Given an equilateral triangle $ABC$, we choose a point $D$ inside it, determining a new triangle $ADB$. We draw the circles with centers in $A$ and in $B$ passing by $D$, determining the new points $F$ and $G$ on the side $AB$.

These two points define the segment $AF$ (blue), $FG$ (green), and $GB$ (red). We denote $\alpha=\overline{AF}$, $\gamma=\overline{FG}$, and $\beta=\overline{GB}$.

So far, I was able to prove that if $\frac{\gamma^2}{2\alpha\beta}=1$, then $D$ lies on the arc of the circle with center in the midpoint $M$ of the side $AB$, and with diameter equal to $\overline{AB}$ (in these conditions, $ABD$ is a right triangle).
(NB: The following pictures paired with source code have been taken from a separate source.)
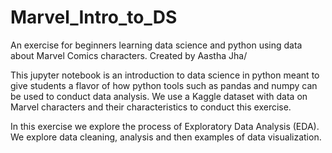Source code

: # Marvel_Intro_to_DS
An exercise for beginners learning data science and python using data about Marvel Comics characters. 
Created by Aastha Jha/ 

This jupyter notebook is an introduction to data science in python meant to give students a flavor of how python tools such as pandas and numpy can be used to conduct data analysis. 
We use a Kaggle dataset with data on Marvel characters and their characteristics to conduct this exercise. 

In this exercise we explore the process of Exploratory Data Analysis (EDA). 
We explore data cleaning, analysis and then examples of data visualization. 
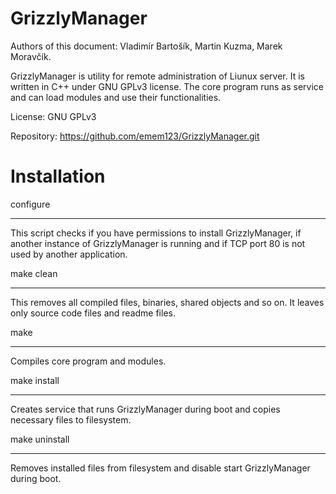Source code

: GrizzlyManager
============

Authors of this document: Vladimír Bartošík, Martin Kuzma, Marek Moravčík.

GrizzlyManager is utility for remote administration of Liunux server.
It is written in C++ under GNU GPLv3 license. The core program runs as
service and can load modules and use their functionalities.

License: GNU GPLv3

Repository: https://github.com/emem123/GrizzlyManager.git


Installation
===========

configure
********

This script checks if you have permissions to install GrizzlyManager,
if another instance of GrizzlyManager is running and if TCP port 80
is not used by another application.

make clean
*********

This removes all compiled files, binaries, shared objects and so on.
It leaves only source code files and readme files.

make
****

Compiles core program and modules.

make install
***********

Creates service that runs GrizzlyManager during boot and copies necessary
files to filesystem.

make uninstall
*************

Removes installed files from filesystem and disable start GrizzlyManager
during boot.
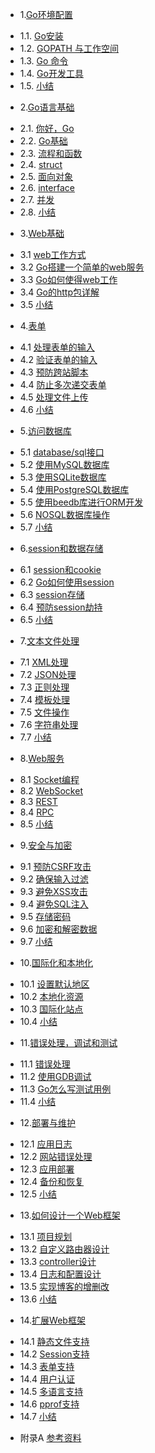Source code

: * 1.[Go环境配置](./01.0.md)
 - 1.1. [Go安装](./01.1.md)
 - 1.2. [GOPATH 与工作空间](./01.2.md)
 - 1.3. [Go 命令](./01.3.md)
 - 1.4. [Go开发工具](./01.4.md)
 - 1.5. [小结](./01.5.md)
* 2.[Go语言基础](./02.0.md)
 - 2.1. [你好，Go](./02.1.md)
 - 2.2. [Go基础](./02.2.md)
 - 2.3. [流程和函数](./02.3.md)
 - 2.4. [struct](./02.4.md)
 - 2.5. [面向对象](./02.5.md)
 - 2.6. [interface](./02.6.md)
 - 2.7. [并发](./02.7.md)
 - 2.8. [小结](./02.8.md)
* 3.[Web基础](./03.0.md)
 - 3.1 [web工作方式](./03.1.md)
 - 3.2 [Go搭建一个简单的web服务](./03.2.md)
 - 3.3 [Go如何使得web工作](./03.3.md)
 - 3.4 [Go的http包详解](./03.4.md)
 - 3.5 [小结](./03.5.md)
* 4.[表单](./04.0.md)
 - 4.1 [处理表单的输入](./04.1.md)
 - 4.2 [验证表单的输入](./04.2.md)
 - 4.3 [预防跨站脚本](./04.3.md)
 - 4.4 [防止多次递交表单](./04.4.md)
 - 4.5 [处理文件上传](./04.5.md)
 - 4.6 [小结](./04.6.md)
* 5.[访问数据库](./05.0.md)
 - 5.1 [database/sql接口](./05.1.md)
 - 5.2 [使用MySQL数据库](./05.2.md)
 - 5.3 [使用SQLite数据库](./05.3.md)
 - 5.4 [使用PostgreSQL数据库](./05.4.md)
 - 5.5 [使用beedb库进行ORM开发](./05.5.md)
 - 5.6 [NOSQL数据库操作](./05.6.md)
 - 5.7 [小结](./05.7.md)
* 6.[session和数据存储](./06.0.md)
 - 6.1 [session和cookie](./06.1.md)
 - 6.2 [Go如何使用session](./06.2.md)
 - 6.3 [session存储](./06.3.md)
 - 6.4 [预防session劫持](./06.4.md) 
 - 6.5 [小结](./06.5.md)
* 7.[文本文件处理](./07.0.md)
 - 7.1 [XML处理](./07.1.md)
 - 7.2 [JSON处理](./07.2.md) 
 - 7.3 [正则处理](./07.3.md)
 - 7.4 [模板处理](./07.4.md)
 - 7.5 [文件操作](./07.5.md)
 - 7.6 [字符串处理](./07.6.md)
 - 7.7 [小结](./07.7.md)
* 8.[Web服务](./08.0.md)
 - 8.1 [Socket编程](./08.1.md)
 - 8.2 [WebSocket](./08.2.md)
 - 8.3 [REST](./08.3.md)
 - 8.4 [RPC](./08.4.md)
 - 8.5 [小结](./08.5.md)
* 9.[安全与加密](./09.0.md)
 - 9.1 [预防CSRF攻击](./09.1.md)
 - 9.2 [确保输入过滤](./09.2.md)
 - 9.3 [避免XSS攻击](./09.3.md)
 - 9.4 [避免SQL注入](./09.4.md)
 - 9.5 [存储密码](./09.5.md)
 - 9.6 [加密和解密数据](./09.6.md)
 - 9.7 [小结](./09.7.md)
* 10.[国际化和本地化](./10.0.md) 
 - 10.1 [设置默认地区](./10.1.md)
 - 10.2 [本地化资源](./10.2.md)
 - 10.3 [国际化站点](./10.3.md)
 - 10.4 [小结](./10.4.md)
* 11.[错误处理，调试和测试](./11.0.md)
 - 11.1 [错误处理](./11.1.md)
 - 11.2 [使用GDB调试](./11.2.md)
 - 11.3 [Go怎么写测试用例](./11.3.md)
 - 11.4 [小结](./11.4.md)
* 12.[部署与维护](./12.0.md)
 - 12.1 [应用日志](./12.1.md)
 - 12.2 [网站错误处理](./12.2.md)
 - 12.3 [应用部署](./12.3.md)
 - 12.4 [备份和恢复](./12.4.md)
 - 12.5 [小结](./12.5.md)
* 13.[如何设计一个Web框架](./13.0.md)　
 - 13.1 [项目规划](./13.1.md)　
 - 13.2 [自定义路由器设计](./13.2.md)
 - 13.3 [controller设计](./13.3.md)
 - 13.4 [日志和配置设计](./13.4.md)
 - 13.5 [实现博客的增删改](./13.5.md)
 - 13.6 [小结](./13.6.md)　
* 14.[扩展Web框架](./14.0.md)
 - 14.1 [静态文件支持](./14.1.md)
 - 14.2 [Session支持](./14.2.md)
 - 14.3 [表单支持](./14.3.md)
 - 14.4 [用户认证](./14.4.md)
 - 14.5 [多语言支持](./14.5.md)
 - 14.6 [pprof支持](./14.6.md)
 - 14.7 [小结](./14.7.md)
* 附录A [参考资料](ref.md)
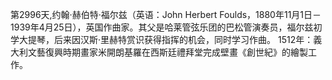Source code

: 第2996天,约翰·赫伯特·福尔兹（英语：John Herbert Foulds，1880年11月1日－1939年4月25日），英国作曲家。其父是哈莱管弦乐团的巴松管演奏员，福尔兹初学大提琴，后来因汉斯·里赫特赏识获得指挥的机会，同时学习作曲。
1512年：義大利文藝復興時期畫家米開朗基羅在西斯廷禮拜堂完成壁畫《創世紀》的繪製工作。
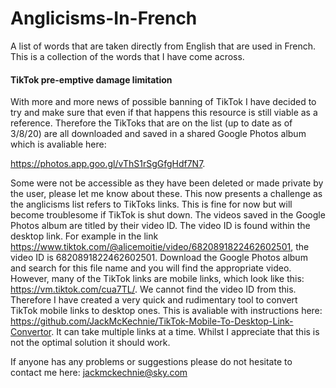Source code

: # Anglicisms-In-French
A list of words that are taken directly from English that are used in French. This is a collection of the words that I have come across. 




####  TikTok pre-emptive damage limitation

With more and more news of possible banning of TikTok I have decided to try and make sure that even if that happens this resource is still viable as a reference. Therefore the TikToks that are on the list (up to date as of 3/8/20) are all downloaded and saved in a shared Google Photos album which is avaliable here:

https://photos.app.goo.gl/vThS1rSgGfgHdf7N7. 

Some were not be accessible as they have been deleted or made private by the user, please let me know about these. This now presents a challenge as the anglicisms list refers to TikToks links. This is fine for now but will become troublesome if TikTok is shut down. The videos saved in the Google Photos album are titled by their video ID. The video ID is found within the desktop link. For example in the link 	https://www.tiktok.com/@alicemoitie/video/6820891822462602501, the video ID is 6820891822462602501. Download the Google Photos album and search for this file name and you will find the appropriate video. However, many of the TikTok links are mobile links, which look like this: https://vm.tiktok.com/cua7TL/. We cannot find the video ID from this. Therefore I have created a very quick and rudimentary tool to convert TikTok mobile links to desktop ones. This is avaliable with instructions here: https://github.com/JackMcKechnie/TikTok-Mobile-To-Desktop-Link-Convertor. It can take multiple links at a time. Whilst I appreciate that this is not the optimal solution it should work. 

If anyone has any problems or suggestions please do not hesitate to contact me here: jackmckechnie@sky.com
On which curves lies the point $D$ if $$ \frac{\gamma^2}{2\alpha\beta}=n, $$ where $n\in\{2,3,4\ldots\}$?

Thanks for your suggestions!

Answer 1

I don't think you will find a nice description of the curve without using coordinates.

Let $A = (-1, 0)$, $B = (1, 0)$ and $D = (x, y)$. Then it is easy to prove that $$\alpha = 2 - \sqrt{(x - 1)^2 + y^2} \qquad \beta = 2 - \sqrt{(x + 1)^2 + y^2}$$ $$\gamma = \sqrt{(x + 1)^2 + y^2} + \sqrt{(x - 1)^2 + y^2} - 2$$ Therefore, the equation $\gamma^2 = 2 n \alpha \beta$ amounts to: $$\left [\sqrt{(x + 1)^2 + y^2} + \sqrt{(x - 1)^2 + y^2} - 2 \right ]^2 = 2 n \left [2 - \sqrt{(x - 1)^2 + y^2} \right ] \left [ 2 - \sqrt{(x + 1)^2 + y^2} \right ]$$

Indeed, if $n = 1$ then the equation reduces to $x^2 + y^2 = 1$, which represents the circle having diameter $AB$. If $n > 1$, the equation represents a curve having a branch shaped like an oval which becomes "pointy" as $n$ increases.

If we choose $D$ on the altitude of the triangle, it is easy to see that $\frac {\gamma^2} {2 \alpha \beta} \to \infty$ as $D$ approaches $C$. So the answer to the related question is yes.